The Pradhan Mantri Vaya Vandana Yojana (PMVVY) which was set to expire in 2018, has been extended to 2020. Its limit has also been hiked to Rs 15 lakh in the Union Budget 2018.
What is the PMVVY?
The PMVVY although marketed as a pension is essentially a fixed deposit with the Life Insurance Corporation of India (LIC). It is open to people above the age of 60 and guarantees an interest rate of 8% for a period of 10 years. The minimum amount you can invest in the PMVVY (monthly option) is Rs 1.5 lakh and the maximum amount that you can invest was Rs 7.5 lakh. Budget 2018 has hiked this to 15 lakh.

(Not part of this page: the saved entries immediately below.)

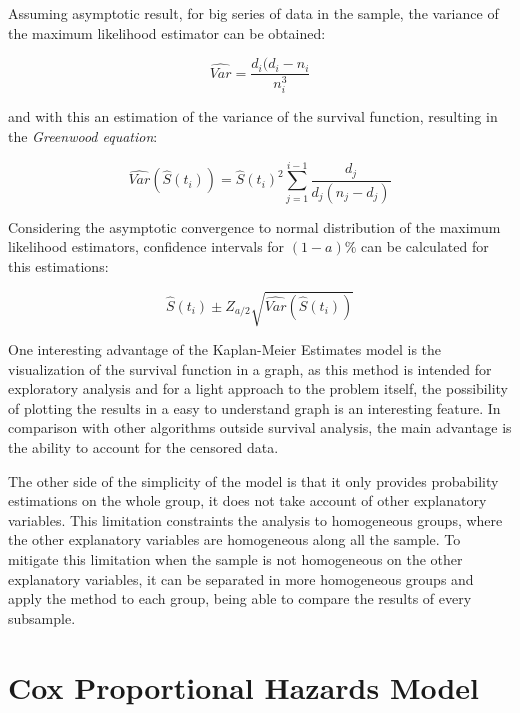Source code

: \documentclass[11pt]{book} %
\begin{document}
    Assuming asymptotic result, for big series of data in the sample, the variance of the maximum likelihood estimator can be obtained:

    \begin{equation}
      \widehat{Var} = \frac{d_i(d_i-n_i}{n_i^3}
      \label{eq:km-havar-variance}
    \end{equation}

    and with this an estimation of the variance of the survival function, resulting in the \emph{Greenwood equation}:

    \begin{equation}
      \widehat{Var}(\widehat{S}(t_i)) = \widehat{S}(t_i)^2 \sum_{j=1}^{i-1} \frac{d_j}{d_j(n_j-d_j)}
      \label{eq:km-greenwood-eq}
    \end{equation}

    Considering the asymptotic convergence to normal distribution of the maximum likelihood estimators, confidence intervals for $(1 - a)\%$ can be calculated for this estimations:

    \begin{equation}
      \widehat{S}(t_i)\pm Z_{a/2}\sqrt{\widehat{Var}(\widehat{S}(t_i))}
      \label{eq:km-confidence-intervals}
    \end{equation}

    One interesting advantage of the Kaplan-Meier Estimates model is the visualization of the survival function in a graph, as this method is intended for exploratory analysis and for a light approach to the problem itself, the possibility of plotting the results in a easy to understand graph is an interesting feature. In comparison with other algorithms outside survival analysis, the main advantage is the ability to account for the censored data.

    The other side of the simplicity of the model is that it only provides probability estimations on the whole group, it does not take account of other explanatory variables. This limitation constraints the analysis to homogeneous groups, where the other explanatory variables are homogeneous along all the sample. To mitigate this limitation when the sample is not homogeneous on the other explanatory variables, it can be separated in more homogeneous groups and apply the method to each group, being able to compare the results of every subsample.

  \section{Cox Proportional Hazards Model}
\end{document}
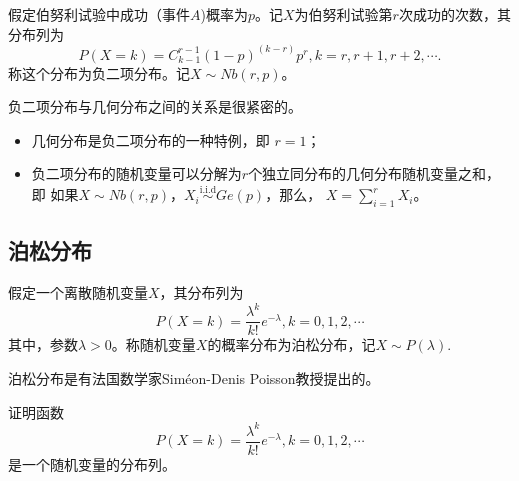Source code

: \begin{definition}\label{def:negative_binomial_dist}
	假定伯努利试验中成功（事件$A$)概率为$p$。记$X$为伯努利试验第$r$次成功的次数，其分布列为
	$$
	P(X=k) =   C_{k-1}^{r-1} (1-p)^{(k-r)}p^{r}, k=r,r+1,r+2,\cdots.
	$$
	称这个分布为负二项分布。记$X\sim Nb(r,p)$。
\end{definition}
\begin{remark}
负二项分布与几何分布之间的关系是很紧密的。

\begin{itemize}
    \item 几何分布是负二项分布的一种特例，即
$r=1$；
\item 负二项分布的随机变量可以分解为$r$个独立同分布的几何分布随机变量之和，即
	如果$X \sim Nb(r,p)$，$X_i \overset{\text{i.i.d}}{\sim} Ge(p) $，那么， $X = \sum_{i=1}^r X_i$。
\end{itemize}
\end{remark}

\subsection{泊松分布}
\begin{definition}
   假定一个离散随机变量$X$，其分布列为
    $$P(X=k)=\frac{\lambda ^{k} }{k!} e^{-\lambda } ,k=0,1,2,\cdots $$
    其中，参数$\lambda >0$。称随机变量$X$的概率分布为泊松分布，记$X\sim P(\lambda)$.
\end{definition}

泊松分布是有法国数学家Siméon-Denis Poisson教授提出的。


\begin{theorem}
证明函数
$$P(X=k)=\frac{\lambda ^{k} }{k!} e^{-\lambda } ,k=0,1,2,\cdots $$是一个随机变量的分布列。
\end{theorem}

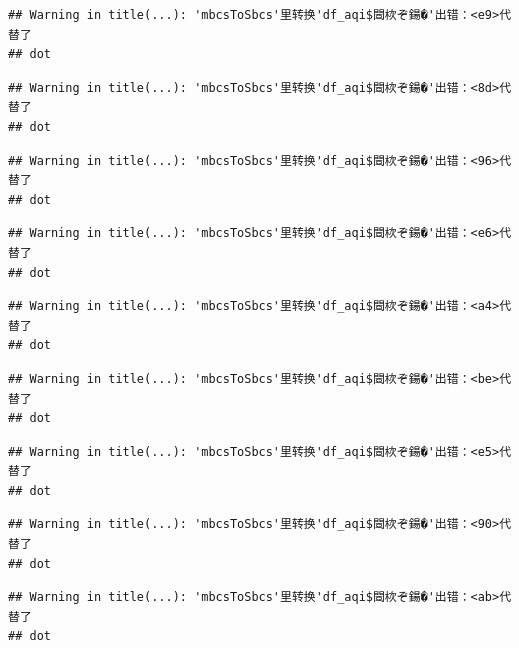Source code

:\documentclass[]{book}
\newenvironment{Shaded}{\begin{snugshade}}{\end{snugshade}}
\newcommand{\DataTypeTok}[1]{\textcolor[rgb]{0.13,0.29,0.53}{#1}}
\newcommand{\DecValTok}[1]{\textcolor[rgb]{0.00,0.00,0.81}{#1}}
\newcommand{\KeywordTok}[1]{\textcolor[rgb]{0.13,0.29,0.53}{\textbf{#1}}}
\newcommand{\NormalTok}[1]{#1}
\newcommand{\OperatorTok}[1]{\textcolor[rgb]{0.81,0.36,0.00}{\textbf{#1}}}
\newcommand{\StringTok}[1]{\textcolor[rgb]{0.31,0.60,0.02}{#1}}
\begin{document}
\begin{verbatim}
## Warning in title(...): 'mbcsToSbcs'里转换'df_aqi$閸栨ぞ鍚�'出错：<e9>代替了
## dot
\end{verbatim}

\begin{verbatim}
## Warning in title(...): 'mbcsToSbcs'里转换'df_aqi$閸栨ぞ鍚�'出错：<8d>代替了
## dot
\end{verbatim}

\begin{verbatim}
## Warning in title(...): 'mbcsToSbcs'里转换'df_aqi$閸栨ぞ鍚�'出错：<96>代替了
## dot
\end{verbatim}

\begin{verbatim}
## Warning in title(...): 'mbcsToSbcs'里转换'df_aqi$閸栨ぞ鍚�'出错：<e6>代替了
## dot
\end{verbatim}

\begin{verbatim}
## Warning in title(...): 'mbcsToSbcs'里转换'df_aqi$閸栨ぞ鍚�'出错：<a4>代替了
## dot
\end{verbatim}

\begin{verbatim}
## Warning in title(...): 'mbcsToSbcs'里转换'df_aqi$閸栨ぞ鍚�'出错：<be>代替了
## dot
\end{verbatim}

\begin{verbatim}
## Warning in title(...): 'mbcsToSbcs'里转换'df_aqi$閸栨ぞ鍚�'出错：<e5>代替了
## dot
\end{verbatim}

\begin{verbatim}
## Warning in title(...): 'mbcsToSbcs'里转换'df_aqi$閸栨ぞ鍚�'出错：<90>代替了
## dot
\end{verbatim}

\begin{verbatim}
## Warning in title(...): 'mbcsToSbcs'里转换'df_aqi$閸栨ぞ鍚�'出错：<ab>代替了
## dot
\end{verbatim}

\begin{Shaded}
\end{Shaded}
\end{document}
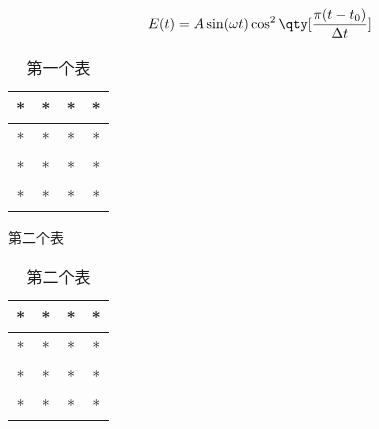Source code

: 
\begin{equation}
E(t) = A \sin(\omega t)\cos^2\qty[\frac{\pi (t - t_0)}{\Delta t}]
\end{equation}

\begin{table}[ht]
\centering
\caption{第一个表}\label{test_tab1}
\begin{tabular}{|c|c|c|c|}
\hline
* & * & * & * \\
\hline
* & * & * & * \\
\hline
* & * & * & * \\
\hline
* & * & * & * \\
\hline
\end{tabular}
\end{table}

第二个表
\begin{table}[ht]
\centering
\caption{第二个表}\label{test_tab2}
\begin{tabular}{|c|c|c|c|}
\hline
* & * & * & * \\
\hline
* & * & * & * \\
\hline
* & * & * & * \\
\hline
* & * & * & * \\
\hline
\end{tabular}
\end{table}
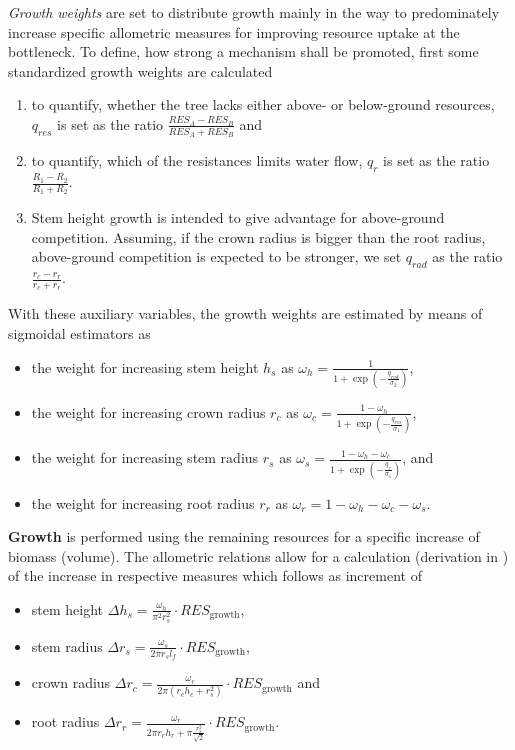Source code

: \documentclass[manusscript, 12p, authoryear]{elsarticle}
\begin{document}
\textit{Growth weights}
are set to distribute growth mainly in the way to predominately increase specific allometric measures for improving resource uptake at the bottleneck.
To define, how strong a mechanism shall be promoted, first some standardized growth weights are calculated
\begin{enumerate}
\item to quantify, whether the tree lacks either above- or below-ground resources,
$q_{res}$ is set as the ratio
$\frac{RES_A - RES_B}{RES_A + RES_B}$ and 
\item to quantify, which of the resistances limits water flow, $q_r$ is set as the ratio $\frac{R_1 - R_2}{R_1 + R_2}$.
\item Stem height growth is intended to give advantage for above-ground competition.
Assuming, if the crown radius is bigger than the root radius, above-ground competition is expected to be stronger, we set $q_{rad}$ as the ratio $\frac{r_c - r_r}{r_c + r_r}$.
\end{enumerate}
With these auxiliary variables, the growth weights are estimated by means of sigmoidal estimators as
\begin{itemize}
\item the weight for increasing stem height $h_s$ as 
$\omega_h = \frac{1}{1 + \exp\left(-\frac{q_{rad}}{\sigma_2}\right)}$,
\item the weight for increasing crown radius $r_c$ as 
$\omega_c = \frac{1 - \omega_h}{1 + \exp\left(-\frac{q_{res}}{\sigma_1}\right)}$,
\item the weight for increasing stem radius $r_s$ as 
$\omega_s = \frac{1 - \omega_h-\omega_c}{1 + \exp\left(-\frac{q_r}{\sigma_1}\right)}$, and
\item the weight for increasing root radius $r_r$ as 
$\omega_r = 1 - \omega_h-\omega_c - \omega_s$.
\end{itemize}
\textbf{Growth} is performed using the remaining resources for a specific increase of biomass (volume).
The allometric relations allow for a calculation (derivation in \citet{Ronny2014}) of the increase in respective measures which follows as increment of
\begin{itemize}
\item stem height $\Delta h_s = \frac{\omega_h }{\pi^2 r_s^2}\cdot RES_{\text{growth}}$,
\item stem radius $\Delta r_s = \frac{\omega_s}{2\pi r_s l_f}\cdot RES_{\text{growth}}$,
\item crown radius $\Delta r_c = \frac{\omega_c }{2\pi \left(r_c h_c + r_s^2\right)}\cdot RES_{\text{growth}}$ and
\item root radius $\Delta r_r = \frac{\omega_r}{2 \pi r_r h_r + \pi \frac{r_s^2}{\sqrt{2}}}\cdot RES_{\text{growth}}$.
\end{itemize}
\end{document}
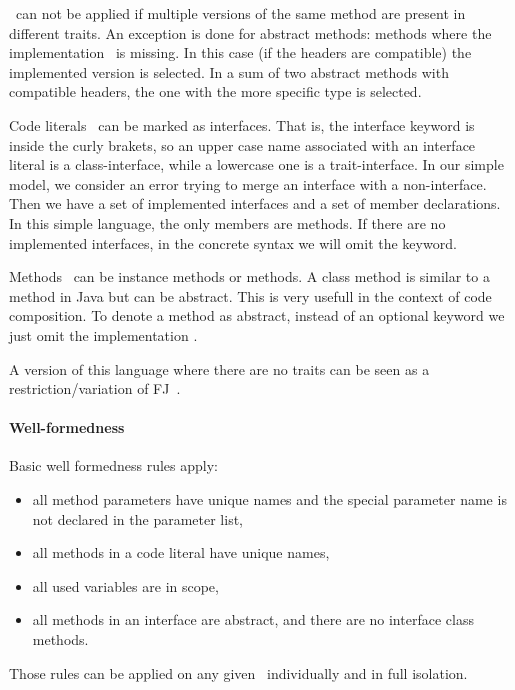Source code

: \use\ can not be applied if multiple versions of the same method are
present in different traits.  An exception is done for abstract methods:
methods where the implementation \me\ is missing. In this case (if the
headers are compatible) the implemented version is selected.  In a sum
of two abstract methods with compatible headers, the one with the more
specific type is selected.

Code literals \mL\ can be marked as interfaces. 
That is, the interface keyword is inside the curly brakets, so an upper case name associated with an interface literal is a class-interface, while a lowercase one is a trait-interface.
In our simple model, we consider an error trying to merge an interface with a non-interface.
 Then we have a set of implemented interfaces and a set of member
  declarations. In this simple language, the only members are methods.
If there are no implemented interfaces, in the concrete syntax we will omit the \Q@implements@ keyword.

Methods \mMD~can be instance methods or \Q@class@ methods. A class method is similar to a \Q@static@ method in Java but can be abstract. This is very usefull in the context of code composition.
To denote a method as abstract, instead of an optional keyword we just omit the implementation \me.

A version of this language where there are no traits can be seen 
as a restriction/variation of FJ~\cite{igarashi2001featherweight}.

\paragraph{Well-formedness}
Basic well formedness rules apply:
\begin{itemize}
\item all method parameters have unique names and the special parameter name \Q@this@ is not declared
 in the parameter list,
\item all methods in a code literal have unique names,
\item all used variables are in scope,
\item all methods in an interface are abstract, and there are no interface class methods.
\end{itemize}
Those rules can be applied on any given \mL~individually and in full isolation.

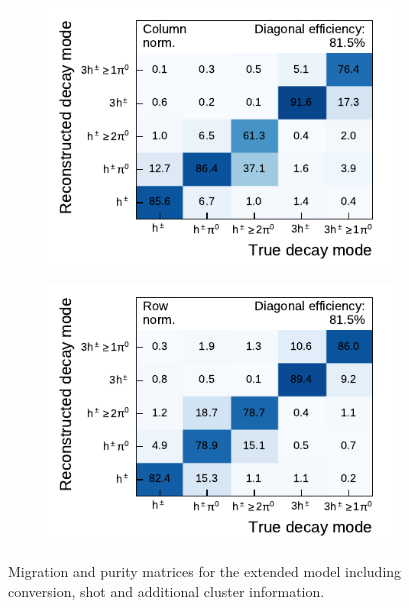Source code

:\begin{figure}[!ht]
  \begin{subfigure}{0.48\textwidth}
    \centering
    \includegraphics{./figures/decay_mode_classification/combined_sub_e_moments_shots_conv_ptcut_1_5/mig_mat.pdf}
  \end{subfigure}\hfill
  \begin{subfigure}{0.48\textwidth}
    \centering
    \includegraphics{./figures/decay_mode_classification/combined_sub_e_moments_shots_conv_ptcut_1_5/comp_mat.pdf}
  \end{subfigure}
  \caption{Migration and purity matrices for the extended model including
    conversion, shot and additional cluster information. }
  \label{fig:decay_mode_combined}
\end{figure}

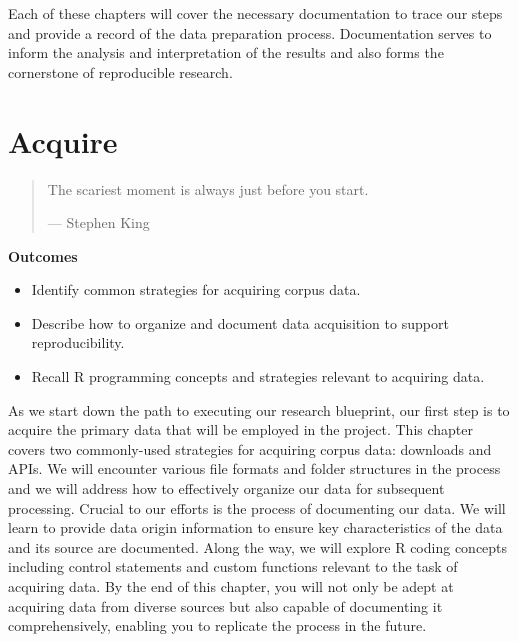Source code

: \documentclass[
  letterpaper,
]{latex/krantz}
\providecommand{\tightlist}{%
  \setlength{\itemsep}{0pt}\setlength{\parskip}{0pt}}\usepackage{longtable,booktabs,array}
\theoremstyle{definition}
\theoremstyle{remark}
\begin{document}
Each of these chapters will cover the necessary documentation to trace
our steps and provide a record of the data preparation process.
Documentation serves to inform the analysis and interpretation of the
results and also forms the cornerstone of reproducible research.

\chapter{Acquire}\label{sec-acquire-chapter}

\begin{quote}
The scariest moment is always just before you start.

--- Stephen King
\end{quote}

\begin{tcolorbox}[enhanced jigsaw, colframe=quarto-callout-color-frame, breakable, bottomrule=.15mm, arc=.35mm, left=2mm, opacityback=0, rightrule=.15mm, colback=white, toprule=.15mm, leftrule=.75mm]

\textbf{ Outcomes}

\begin{itemize}
\tightlist
\item
  Identify common strategies for acquiring corpus data.
\item
  Describe how to organize and document data acquisition to support
  reproducibility.
\item
  Recall R programming concepts and strategies relevant to acquiring
  data.
\end{itemize}

\end{tcolorbox}

As we start down the path to executing our research blueprint, our first
step is to acquire the primary data that will be employed in the
project. This chapter covers two commonly-used strategies for acquiring
corpus data: downloads and APIs. We will encounter various file formats
and folder structures in the process and we will address how to
effectively organize our data for subsequent processing. Crucial to our
efforts is the process of documenting our data. We will learn to provide
data origin information to ensure key characteristics of the data and
its source are documented. Along the way, we will explore R coding
concepts including control statements and custom functions relevant to
the task of acquiring data. By the end of this chapter, you will not
only be adept at acquiring data from diverse sources but also capable of
documenting it comprehensively, enabling you to replicate the process in
the future.
\end{document}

The PMVVY was set to expire on 4th May 2018. Budget 2018 has increased its life to March 2020.
You can surrender the PMVVY prematurely only in case of a critical illness or terminal affecting you or your spouse. In this case, a 2% penalty is charged on your corpus.
You can get loans up to 75% of the value of your PMVVY corpus for a period of up to three years.
Contributions to the PMVVY do not carry any tax deduction. The interest on it is also fully taxable. Interest on the PMVVY can be taken monthly, quarterly or annually. On maturity, your principal is returned to you.
In case of your death in this time period, the investment amount is paid to your heirs.
How do PMVVY rates compare with other savings schemes? Here’s a table:
Interest rates on major small savings schemes
|Instrument||Interest Rate % (Jan-March 2017)||Interest Rate % (Jan-March 2018)|
|Post Office Deposits|
|1 year time deposit||7||6.6|
|2 year time deposit||7.1||6.7|
|3 year time deposit||7.3||6.9|
|5 year time deposit||7.8||7.4|
|5 year recurring deposit||7.3||6.9|
|5 year Senior Citizens’ Savings Scheme||8.5||8.5|
|5 year Post Office Monthly Income Scheme||7.7||7.3|
|5 year National Savings Certificate||8||7.6|
|Public Provident Fund||8||7.6|
|Kisan Vikas Patra||7.7||7.3|
|Sukanya Samriddhi Scheme||8.5||8.1|
|Pradhan Mantri Vaya Vandana Yojana||8||8|
You can invest in the PMVVY here.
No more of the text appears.